# Are Drain Holes Necessary?



## TheHamster (Apr 15, 2007)

Hello,

I recently acquired a new steel frame and was surprised to find that there are absolutely NO drain holes of any kind anywhere in the frame. Once the cranks and headset are installed, I can see no way for water (or air) to enter the frame anywhere. But I am worried about condensation. Would I be better off drilling some small holes in the ends of the chainstays and/or BB area to let air circulate? Any opinions and/or advice are/is appreciated.


----------



## Walt (Jan 23, 2004)

*Imo*

...they are not needed. Leave the frame as it is. Assuming the tubes really are sealed, there is very little moisture in the gasses present inside them. And there's very little oxgen, too, meaning that you should not be able to get much/any rust.

-Walt


----------



## smdubovsky (Apr 27, 2007)

I didn't add them. Whatever is left inside will cause a little surface/flash rust and consume the O2. Once that runs out the rust will stop.


----------



## pyranha (Aug 7, 2007)

While retrofitting them may be a hassle, 
I just did a frame repair for an Independent Fabrications where the seat tube had rusted through at the bottom bracket due to no drain hole being present. I know some people build this way, but I really do not understand it. All other tubes can be sealed without issue, but seat tubes present a problem. I am quite sure this is arguable.


----------



## pvd (Jan 4, 2006)

A drain hole in the BB and seat tube are absoluely required. Water always gets in. You have to let it out.


----------



## Schmitty (Sep 7, 2008)

I'm with PVD on this one, though not sure I would 'retrofit' them.

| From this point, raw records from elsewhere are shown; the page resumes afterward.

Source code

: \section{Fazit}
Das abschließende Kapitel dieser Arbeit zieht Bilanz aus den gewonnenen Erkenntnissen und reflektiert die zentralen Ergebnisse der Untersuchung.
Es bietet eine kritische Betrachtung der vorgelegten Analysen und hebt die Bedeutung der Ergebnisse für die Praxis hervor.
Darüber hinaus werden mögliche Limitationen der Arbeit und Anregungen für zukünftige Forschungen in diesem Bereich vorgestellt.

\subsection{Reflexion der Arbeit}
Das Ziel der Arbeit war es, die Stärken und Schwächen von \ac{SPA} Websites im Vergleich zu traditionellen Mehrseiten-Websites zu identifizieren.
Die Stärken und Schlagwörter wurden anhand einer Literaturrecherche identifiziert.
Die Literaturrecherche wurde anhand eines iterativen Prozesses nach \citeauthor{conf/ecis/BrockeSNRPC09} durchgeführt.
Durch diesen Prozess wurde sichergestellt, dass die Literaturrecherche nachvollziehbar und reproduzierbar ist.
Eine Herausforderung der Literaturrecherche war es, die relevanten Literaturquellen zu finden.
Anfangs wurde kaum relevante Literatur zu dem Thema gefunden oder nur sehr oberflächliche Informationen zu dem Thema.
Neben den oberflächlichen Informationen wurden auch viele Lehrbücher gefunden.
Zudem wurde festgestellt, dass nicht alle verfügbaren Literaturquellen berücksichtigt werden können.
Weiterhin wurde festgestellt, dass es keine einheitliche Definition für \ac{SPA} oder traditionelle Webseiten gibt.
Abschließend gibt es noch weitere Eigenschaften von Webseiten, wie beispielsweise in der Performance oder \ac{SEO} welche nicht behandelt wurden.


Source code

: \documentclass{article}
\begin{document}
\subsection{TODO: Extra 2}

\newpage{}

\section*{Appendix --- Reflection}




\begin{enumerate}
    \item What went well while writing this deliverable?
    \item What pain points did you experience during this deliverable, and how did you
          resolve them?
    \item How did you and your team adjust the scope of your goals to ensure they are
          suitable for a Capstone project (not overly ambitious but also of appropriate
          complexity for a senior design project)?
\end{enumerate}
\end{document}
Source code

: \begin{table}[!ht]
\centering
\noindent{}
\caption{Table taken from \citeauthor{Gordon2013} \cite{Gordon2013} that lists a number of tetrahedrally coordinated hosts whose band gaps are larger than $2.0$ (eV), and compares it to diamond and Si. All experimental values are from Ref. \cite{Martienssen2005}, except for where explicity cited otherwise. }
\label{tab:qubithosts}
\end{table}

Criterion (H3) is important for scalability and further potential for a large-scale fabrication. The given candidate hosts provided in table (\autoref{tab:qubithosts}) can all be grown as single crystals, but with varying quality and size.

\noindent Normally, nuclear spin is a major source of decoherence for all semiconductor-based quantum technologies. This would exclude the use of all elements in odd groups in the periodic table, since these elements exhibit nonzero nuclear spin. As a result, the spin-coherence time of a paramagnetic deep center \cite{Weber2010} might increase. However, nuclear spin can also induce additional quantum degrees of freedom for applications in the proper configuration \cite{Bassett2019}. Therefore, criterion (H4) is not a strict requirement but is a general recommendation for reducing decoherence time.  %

I also have a sneaking suspicion that a 'sealed' bike tube isn't as sealed as we may think. I've seen/had way too many FATs with downtubes that were full of rust... 'sealed' downtubes.. blind water boses, etc.. and not from the bb/st/dt area rusting and letting water in either. I've also cut apart a few of my sealed tube frames and found plenty of rust in them, even in a fairly dry climate.

-Schmitty-


----------



## jay_ntwr (Feb 15, 2008)

Schmitty said:


> I'm with PVD on this one, though not sure I would 'retrofit' them.
> 
> I also have a sneaking suspicion that a 'sealed' bike tube isn't as sealed as we may think. I've seen/had way too many FATs with downtubes that were full of rust... 'sealed' downtubes.. blind water boses, etc.. and not from the bb/st/dt area rusting and letting water in either. I've also cut apart a few of my sealed tube frames and found plenty of rust in them, even in a fairly dry climate.
> 
> -Schmitty-


We need a real chemistry major to explain this, but I seem to remember from chemistry that the way the oxy-reduction reaction works is that the ions form in the absence of oxygen. In other words, seal the whole thing, paint it, then get a single nick in the outside layer of the paint and that's what allows the reaction to begin. what happens next is that the rust will form inside the tube because of the oxygen presence on the outside of the tube. It then slowly rusts away from the inside out unless the outside is completely protected such to eliminate the oxygen. And consider that welded together, that oxygen presence can come from anywhere.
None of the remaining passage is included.